We don't know how much compute human brain uses to do what it does. And if we could pretrain with the same data-efficiency as humans, but at the cost of using x10000 the compute for it?

It would be impossible to justify doing that for all but the most expensive, hard-to-come-by gold-plated datasets - ones that are actually worth squeezing every drop of performance gains out from.

card_zero•35m ago
(10 orders of magnitude, it works out neatly as 8km/h for a fast jogger against 0.0008 mm/h for the East African Rift.)
ben_w•1h ago
Or even to come up with a definition of cognitive versatility and proficiency that is good enough to not get argued away once we have an AI which technically passes that specific definition.

The Turing Test was great until something that passed it (with an average human as interrogator) turned out to also not be able to count letters in a word — because only a special kind of human interrogator (the "scientist or QA" kind) could even think to ask that kind of question.

lumost•48m ago
Or that this system would fail to adapt in anyway to changes of circumstance. The adaptive intelligence of a live human is truly incredible. Even in cases where the weights are updatable, We watch AI make the same mistake thousands of times in an RL loop before attempting a different strategy.
oidar•1h ago
This is fine for a definition of AGI, but it's incomplete. It misses so many parts of the cognition that make humans flexible and successful. For example, emotions, feelings, varied pattern recognition, propreception, embodied awareness, social skills, and navigating ambiguous situation w/o algorithms. If the described 10 spectrums of intelligence were maxed by an LLM, it would still fall short.
pixl97•1h ago
Eh, I don't like the idea of 'intelligence' of any type using humans as the base line. It blinds it to our own limitations and things that may not be limits to other types of intelligence. The "AI won't kill us all because it doesn't have emotions" problem is one of these. For example, just because AI doesn't get angry, doesn't mean it can't recognize your anger and manipulate if given such a directive to.
oidar•15m ago
I agree, my point is that the cognition that creates emotion (and others) is of a different quality than the 10 listed in the paper.
jal278•1h ago
The fundamental premise of this paper seems flawed -- take a measure specifically designed for the nuances of how human performance on a benchmark correlates with intelligence in the real world, and then pretend as if it makes sense to judge a machine's intelligence on that same basis, when machines do best on these kinds of benchmarks in a way that falls apart when it comes to the messiness of the real world.

This paper, for example, uses the 'dual N-back test' as part of its evaluation. In humans this relates to variation in our ability to use working memory, which in humans relates to 'g'; but it seems pretty meaningless when applied to transformers -- because the task itself has nothing intrinsically to do with intelligence, and of course 'dual N-back' should be easy for transformers -- they should have complete recall over their large context window.
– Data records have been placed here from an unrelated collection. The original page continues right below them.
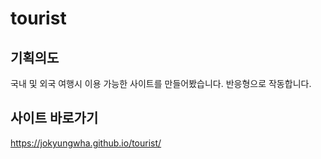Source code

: # tourist
## 기획의도
국내 및 외국 여행시 이용 가능한 사이트를 만들어봤습니다. 반응형으로 작동합니다.

## 사이트 바로가기
https://jokyungwha.github.io/tourist/
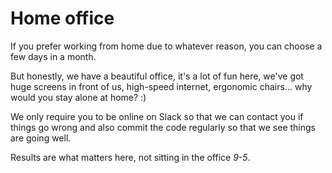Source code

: # Home office

If you prefer working from home due to whatever reason, you can choose a few days in a month.

But honestly, we have a beautiful office, it's a lot of fun here, we've got huge screens in front of us, high-speed internet, ergonomic chairs... why would you stay alone at home? :)

We only require you to be online on Slack so that we can contact you if things go wrong and also commit the code regularly so that we see things are going well.

Results are what matters here, not sitting in the office *9-5*.
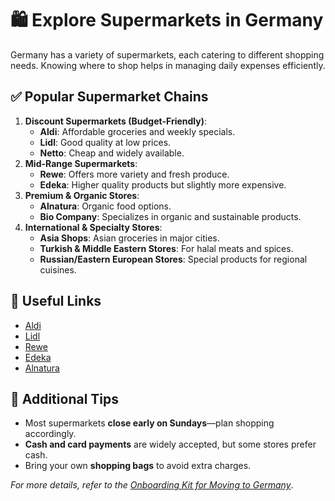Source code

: # 🛍️ Explore Supermarkets in Germany

Germany has a variety of supermarkets, each catering to different shopping needs. Knowing where to shop helps in managing daily expenses efficiently.

## ✅ Popular Supermarket Chains
1. **Discount Supermarkets (Budget-Friendly)**:
   - **Aldi**: Affordable groceries and weekly specials.
   - **Lidl**: Good quality at low prices.
   - **Netto**: Cheap and widely available.
2. **Mid-Range Supermarkets**:
   - **Rewe**: Offers more variety and fresh produce.
   - **Edeka**: Higher quality products but slightly more expensive.
3. **Premium & Organic Stores**:
   - **Alnatura**: Organic food options.
   - **Bio Company**: Specializes in organic and sustainable products.
4. **International & Specialty Stores**:
   - **Asia Shops**: Asian groceries in major cities.
   - **Turkish & Middle Eastern Stores**: For halal meats and spices.
   - **Russian/Eastern European Stores**: Special products for regional cuisines.

## 📌 Useful Links
- [Aldi](https://www.aldi.de/)
- [Lidl](https://www.lidl.de/)
- [Rewe](https://www.rewe.de/)
- [Edeka](https://www.edeka.de/)
- [Alnatura](https://www.alnatura.de/)

## 📜 Additional Tips
- Most supermarkets **close early on Sundays**—plan shopping accordingly.
- **Cash and card payments** are widely accepted, but some stores prefer cash.
- Bring your own **shopping bags** to avoid extra charges.

_For more details, refer to the [Onboarding Kit for Moving to Germany](../Germany_Onboarding_Kit.md)_.

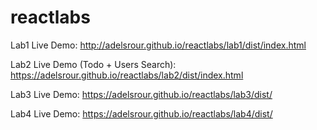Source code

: # reactlabs

Lab1 Live Demo: http://adelsrour.github.io/reactlabs/lab1/dist/index.html

Lab2 Live Demo (Todo + Users Search): https://adelsrour.github.io/reactlabs/lab2/dist/index.html

Lab3 Live Demo: https://adelsrour.github.io/reactlabs/lab3/dist/

Lab4 Live Demo: https://adelsrour.github.io/reactlabs/lab4/dist/
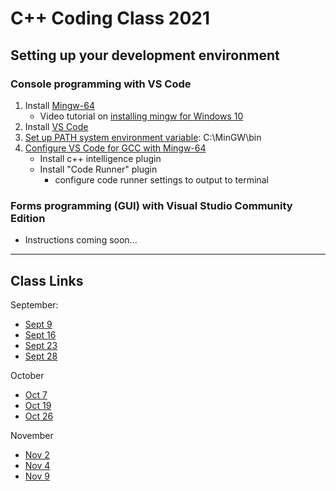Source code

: # C++ Coding Class 2021

## Setting up your development environment
### Console programming with VS Code
1. Install [Mingw-64](https://sourceforge.net/projects/mingw-w64/)
    - Video tutorial on [installing mingw for Windows 10](https://www.youtube.com/watch?v=9PAglZlRolo)
2. Install [VS Code](https://code.visualstudio.com/download) 
3. [Set up PATH system environment variable](https://windowsreport.com/edit-windows-path-environment-variable/): C:\MinGW\bin
4. [Configure VS Code for GCC with Mingw-64](https://code.visualstudio.com/docs/cpp/config-mingw#_prerequisites)
    - Install c++ intelligence plugin
    - Install "Code Runner" plugin
      - configure code runner settings to output to terminal

### Forms programming (GUI) with Visual Studio Community Edition
- Instructions coming soon...

*  *  *  *  *

## Class Links
September:

- [Sept 9](Day2-Sept9/)
- [Sept 16](Day3-Sept16/)
- [Sept 23](Day4-Sept23/)
- [Sept 28](Day5-Sept28/)

October
- [Oct 7](Day6-Oct7/)
- [Oct 19](Day7-Oct19/)
- [Oct 26](Day8-Oct26/) 

November
- [Nov 2](Day9-Nov2/)
- [Nov 4](Day10-Nov4/)
- [Nov 9](Day11-Nov9/)
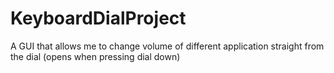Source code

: # KeyboardDialProject
A GUI that allows me to change volume of different application straight from the dial (opens when pressing dial down) 
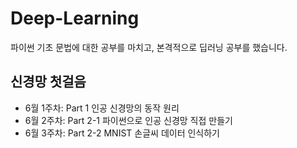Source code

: # Deep-Learning
파이썬 기초 문법에 대한 공부를 마치고, 본격적으로 딥러닝 공부를 했습니다.<br>
## 신경망 첫걸음
- 6월 1주차: Part 1 인공 신경망의 동작 원리
- 6월 2주차: Part 2-1 파이썬으로 인공 신경망 직접 만들기
- 6월 3주차: Part 2-2 MNIST 손글씨 데이터 인식하기
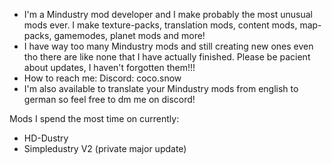 - I'm a Mindustry mod developer and I make probably the most unusual mods ever. I make texture-packs, translation mods, content mods, map-packs, gamemodes, planet mods and more!
- I have way too many Mindustry mods and still creating new ones even tho there are like none that I have actually finished. Please be pacient about updates, I haven't forgotten them!!!
- How to reach me: Discord: coco.snow
- I'm also available to translate your Mindustry mods from english to german so feel free to dm me on discord!

Mods I spend the most time on currently:
- HD-Dustry
- Simpledustry V2 (private major update)
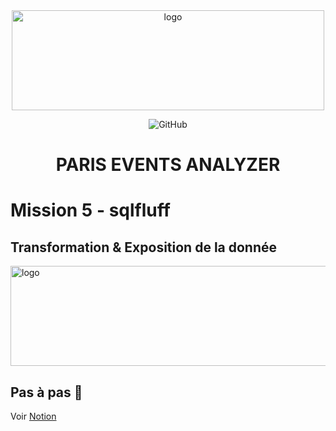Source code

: 
<div align="center">

<img src="images/datanova-logo.png" alt="logo" width="500" height="160">



![GitHub](https://img.shields.io/github/license/CAprogs/paris-events-analyzer?color=blue)


# PARIS EVENTS ANALYZER

</div>

# Mission 5 - sqlfluff

## Transformation & Exposition de la donnée

<img src="images/project-archi.png" alt="logo" width="1200" height="160">

## Pas à pas 🐢

Voir [Notion](https://tough-cyclone-37b.notion.site/Mission-5-sqlfluff-20ac1cee419a8088b73ff6ddbb07f2ed)

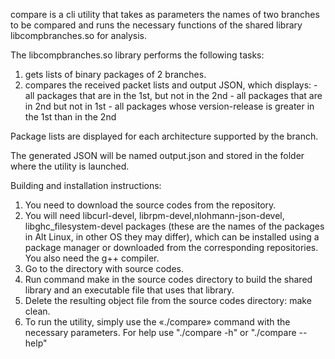 compare is a cli utility that takes as parameters the names of two branches to be compared and runs the necessary functions of the shared library libcompbranches.so for analysis.

The libcompbranches.so library performs the following tasks:
1) gets lists of binary packages of 2 branches.
2) compares the received packet lists and output JSON, which displays:
          - all packages that are in the 1st, but not in the 2nd
          - all packages that are in 2nd but not in 1st
          - all packages whose version-release is greater in the 1st than in the 2nd

Package lists are displayed for each architecture supported by the branch.

The generated JSON will be named output.json and stored in the folder where the utility is launched.

Building and installation instructions:

1) You need to download the source codes from the repository.
2) You will need libcurl-devel, librpm-devel,nlohmann-json-devel, libghc_filesystem-devel packages (these are the names of the packages in Alt Linux, in other OS they may differ), which can be installed using a package manager or downloaded from the corresponding repositories. You also need the g++ compiler.
3) Go to the directory with source codes.
4) Run command make in the source codes directory to build the shared library  and an executable file that uses that library.
5) Delete the resulting object file from the source codes directory: make clean.
6) To run the utility, simply use the «./compare» command with the necessary parameters. For help use "./compare -h" or "./compare --help"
Human intelligence tests are designed to measure variation in human intelligence -- it's silly to take those same isolated benchmarks and pretend they mean the same thing when applied to machines. Obviously a machine doing well on an IQ test doesn't mean that it will be able to do what a high IQ person could do in the messy real world; it's a benchmark, and it's only a meaningful benchmark because in humans IQ measures are designed to correlate with long-term outcomes and abilities.

That is, in humans, performance on these isolated benchmarks is correlated with our ability to exist in the messy real-world, but for AI, that correlation doesn't exist -- because the tests weren't designed to measure 'intelligence' per se, but human intelligence in the context of human lives.

bananaflag•56m ago
I can define AGI in a line:

an entity which is better than any human at any task.

Fight me!

UltraSane•40m ago
I would define AGI as any artificial system that could learn any skill a human can by using the same inputs.